Bug 471822 is a TraceMonkey performance regression on SunSpider of about 70 ms or so that Andreas Gal noticed recently. And it was worse than a simple slowdown, it was an intermittent slowdown, making benchmark scores hard to use to drive optimization efforts.
The first really interesting thing I noticed about the bug was that the performance regression depended on the length of the command line used by SunSpider to run the JS engine. If I renamed one of the files to a longer name and ran with the longer command line, the benchmark could be either slower or faster. That’s really weird. I spent some time reading the source code to bash, thinking that maybe there was a bug in bash that altered the way it started the program. But there was nothing to be found there, and eventually I figured out how to replicate the problem using my own little C program with fork and execve.

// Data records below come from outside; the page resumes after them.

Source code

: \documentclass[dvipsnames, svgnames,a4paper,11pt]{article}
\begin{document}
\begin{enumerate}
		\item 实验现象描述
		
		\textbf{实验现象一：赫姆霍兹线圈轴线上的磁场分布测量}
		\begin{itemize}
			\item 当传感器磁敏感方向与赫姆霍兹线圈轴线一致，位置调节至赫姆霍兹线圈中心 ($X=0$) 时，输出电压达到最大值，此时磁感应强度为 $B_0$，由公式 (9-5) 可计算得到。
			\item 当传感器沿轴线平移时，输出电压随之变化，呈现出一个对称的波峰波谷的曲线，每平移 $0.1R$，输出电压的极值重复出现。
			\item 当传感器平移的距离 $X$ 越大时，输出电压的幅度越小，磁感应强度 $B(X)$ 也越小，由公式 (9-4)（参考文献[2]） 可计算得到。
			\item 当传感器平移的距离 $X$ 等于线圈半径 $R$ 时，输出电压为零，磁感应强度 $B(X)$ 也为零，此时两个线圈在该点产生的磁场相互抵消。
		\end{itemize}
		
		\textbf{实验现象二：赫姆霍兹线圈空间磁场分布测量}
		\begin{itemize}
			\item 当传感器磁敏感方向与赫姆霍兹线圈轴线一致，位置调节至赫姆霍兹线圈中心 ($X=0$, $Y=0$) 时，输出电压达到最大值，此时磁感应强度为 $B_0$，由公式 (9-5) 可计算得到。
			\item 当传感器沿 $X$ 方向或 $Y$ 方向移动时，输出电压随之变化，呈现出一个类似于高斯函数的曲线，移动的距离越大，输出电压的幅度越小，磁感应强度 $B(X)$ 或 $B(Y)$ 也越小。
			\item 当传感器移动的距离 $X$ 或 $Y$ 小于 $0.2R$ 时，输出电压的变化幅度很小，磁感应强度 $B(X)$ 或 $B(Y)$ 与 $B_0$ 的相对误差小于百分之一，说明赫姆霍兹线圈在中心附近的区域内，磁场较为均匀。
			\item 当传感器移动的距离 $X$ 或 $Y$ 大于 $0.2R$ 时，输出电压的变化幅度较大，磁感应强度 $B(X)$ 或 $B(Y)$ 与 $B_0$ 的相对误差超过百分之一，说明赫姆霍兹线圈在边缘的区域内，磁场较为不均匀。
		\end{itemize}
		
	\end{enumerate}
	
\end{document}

Somehow, I figured out that the real effect of command-line length is to alter the value of the stack pointer register (esp) on program startup, because command-line arguments and environment variables are passed into main as arguments. That’s just as weird as the idea of command-line length influencing perf. Fast-forward past many hours of performance profiling, hardware performance counter profiling, manual clock timer instrumentation, blah, blah, blah, and eventually I had apparently localized the perf hit to one part of one particular trace compiled for the access-nbody benchmark that did a bunch of floating-point math, but also reached the point where the other data I had collected on the problem basically made no sense.

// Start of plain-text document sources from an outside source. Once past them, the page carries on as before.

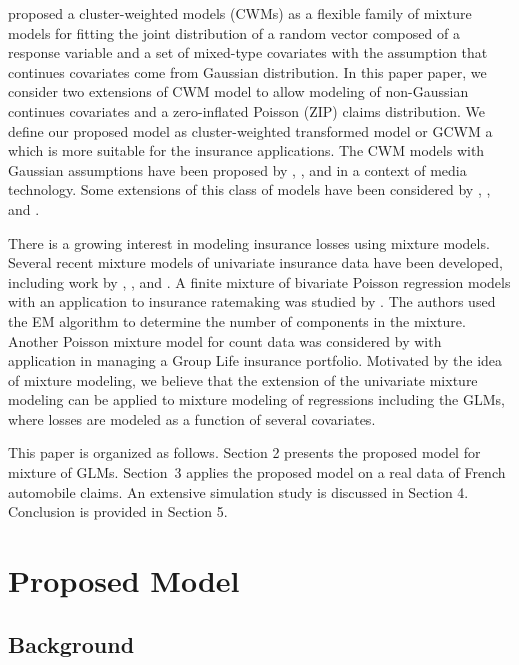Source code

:\documentclass[11pt,letterpaper]{article}
\numberwithin{equation}{section}
\numberwithin{equation}{section}
\numberwithin{equation}{section}
\begin{document}
\cite{Ingrassia+Punzo+Vittadini+Minotti:2015} proposed a cluster-weighted models (CWMs) as a flexible family of mixture models for fitting the joint distribution of a random vector composed of a response variable and a set of mixed-type covariates with the assumption that continues covariates come from Gaussian distribution. In this paper paper, we consider two extensions of CWM model to allow modeling of non-Gaussian continues covariates and a zero-inflated Poisson (ZIP) claims distribution. We define our proposed model as cluster-weighted transformed model or GCWM a which is more suitable for the insurance applications.
%
The CWM models with Gaussian assumptions have been proposed by \cite{Gershenfeld:1997}, \cite{Gershenfeld:Schoner+Metois:1999}, and \cite{Gershenfeld:1999} in a context of media technology. Some extensions of this class of models have been considered by \cite{Punzo+Ingrassia:2015}, \cite{Ingrassia+Minotti+Punzo:2014}, and \cite{Ingrassia+Minotti+Vittadini:2012}.

There is a growing interest in modeling insurance losses using mixture models. Several recent mixture models of univariate insurance data have been developed, including work by \cite{Lee+Lin:2010}, \cite{Verbelen+Gong+Antonio+Badescu+Lin:2015}, and \cite{Miljkovic+Grun:2016}. A finite mixture of bivariate Poisson regression models with an application to insurance ratemaking was studied by \cite{Bermudez+Karlis:2012}. The authors used the EM algorithm to determine the number of components in the mixture. Another Poisson mixture model for count data was considered by \cite{Brown+Buckley:2015} with application in managing a Group Life insurance portfolio. Motivated by the idea of mixture modeling, we believe that the extension of the univariate mixture modeling can be applied to mixture modeling of regressions including the GLMs, where losses are modeled as a function of several covariates.

This paper is organized as follows. Section 2 presents the proposed model for mixture of GLMs. Section~3 applies the proposed model on a real data of French automobile claims. An extensive simulation study is discussed in Section 4. Conclusion is provided in Section 5.


\section{Proposed Model}

\subsection{Background}
\end{document}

The patron saint of microarchitectural perfomance analysis.
So I sat down on a bean bag and started swapping crazy ideas with Andreas. We suspected that there was a problem with floating-point math, and we knew that none of the sensible theories about the bug were consistent with the data. Andreas was talking about data alignment, and in particular how he had proved that on-stack floating-point numbers were always stored in addresses offset by nice multiples of 8 from the frame pointer register, ebp, when I remembered that I had discovered earlier that day that on compiled traces, ebp always had an address ending in c (e.g. 0x0176f00c).

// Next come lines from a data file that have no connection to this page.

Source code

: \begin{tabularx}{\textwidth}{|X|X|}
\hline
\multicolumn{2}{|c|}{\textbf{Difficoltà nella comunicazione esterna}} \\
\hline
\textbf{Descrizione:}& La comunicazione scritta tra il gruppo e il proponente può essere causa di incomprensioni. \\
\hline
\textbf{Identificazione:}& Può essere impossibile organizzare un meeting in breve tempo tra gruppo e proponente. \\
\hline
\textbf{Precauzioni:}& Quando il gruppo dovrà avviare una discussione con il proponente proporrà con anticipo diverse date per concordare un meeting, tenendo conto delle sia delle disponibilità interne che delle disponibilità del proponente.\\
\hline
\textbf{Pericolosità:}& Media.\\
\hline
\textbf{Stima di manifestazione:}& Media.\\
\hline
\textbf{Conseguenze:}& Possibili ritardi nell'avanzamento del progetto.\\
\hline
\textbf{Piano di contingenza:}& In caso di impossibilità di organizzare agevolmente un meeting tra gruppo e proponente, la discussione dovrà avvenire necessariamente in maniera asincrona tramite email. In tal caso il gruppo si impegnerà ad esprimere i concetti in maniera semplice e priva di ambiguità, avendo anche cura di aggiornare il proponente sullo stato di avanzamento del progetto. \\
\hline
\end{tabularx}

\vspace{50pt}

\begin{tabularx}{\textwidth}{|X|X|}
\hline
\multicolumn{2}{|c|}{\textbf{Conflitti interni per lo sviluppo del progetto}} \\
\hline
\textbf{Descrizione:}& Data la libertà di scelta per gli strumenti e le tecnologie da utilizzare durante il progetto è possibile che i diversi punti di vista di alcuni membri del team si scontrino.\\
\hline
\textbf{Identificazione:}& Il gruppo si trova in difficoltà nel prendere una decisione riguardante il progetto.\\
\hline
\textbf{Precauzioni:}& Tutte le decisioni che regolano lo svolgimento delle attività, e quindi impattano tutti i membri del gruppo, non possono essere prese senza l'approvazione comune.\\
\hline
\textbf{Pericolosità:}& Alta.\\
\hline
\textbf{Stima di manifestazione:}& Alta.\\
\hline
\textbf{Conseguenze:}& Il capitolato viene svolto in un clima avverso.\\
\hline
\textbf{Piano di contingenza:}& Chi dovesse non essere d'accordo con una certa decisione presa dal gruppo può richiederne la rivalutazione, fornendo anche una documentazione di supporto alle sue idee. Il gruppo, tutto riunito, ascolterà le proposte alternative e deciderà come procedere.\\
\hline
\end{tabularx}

double or IEEE-754 double-precision floating-point numbers, which are 8 bytes long. For various mysterious reasons, if you are working with 2^k-byte values, it is usually better to keep them in addresses that are multiples of 2^k. Thus, doubles should be stored in addresses that are multiples of 8, or in other words, addresses that end with 0 or 8 in hex. Compilers like gcc do this automatically, but if you are writing your own compiler, it’s all up to you.)
We verified the misalignment. I also remembered that in functions compiled by gcc, ebp always ends in 8. The easiest way to test the theory was to modify nanojit so that ebp is 8-byte-aligned, so Andreas did that, I tested it, and it worked.
With the 8-byte alignment in place, the inconsistent performance went away. On my laptop in the JS shell, that corresponded to an 7x speedup in access-nbody. I also got a 5-15% improvement in the other math-heavy benchmarks. Andreas got only a 1% total speedup on his newer Penryn laptop, but he was happy to have consistent benchmarks again. We think Penryn must be smarter about unaligned accesses, or benefits from its 24-way set-associative L2 cache (vs. 16 on mine), or probably just something 10x weirder.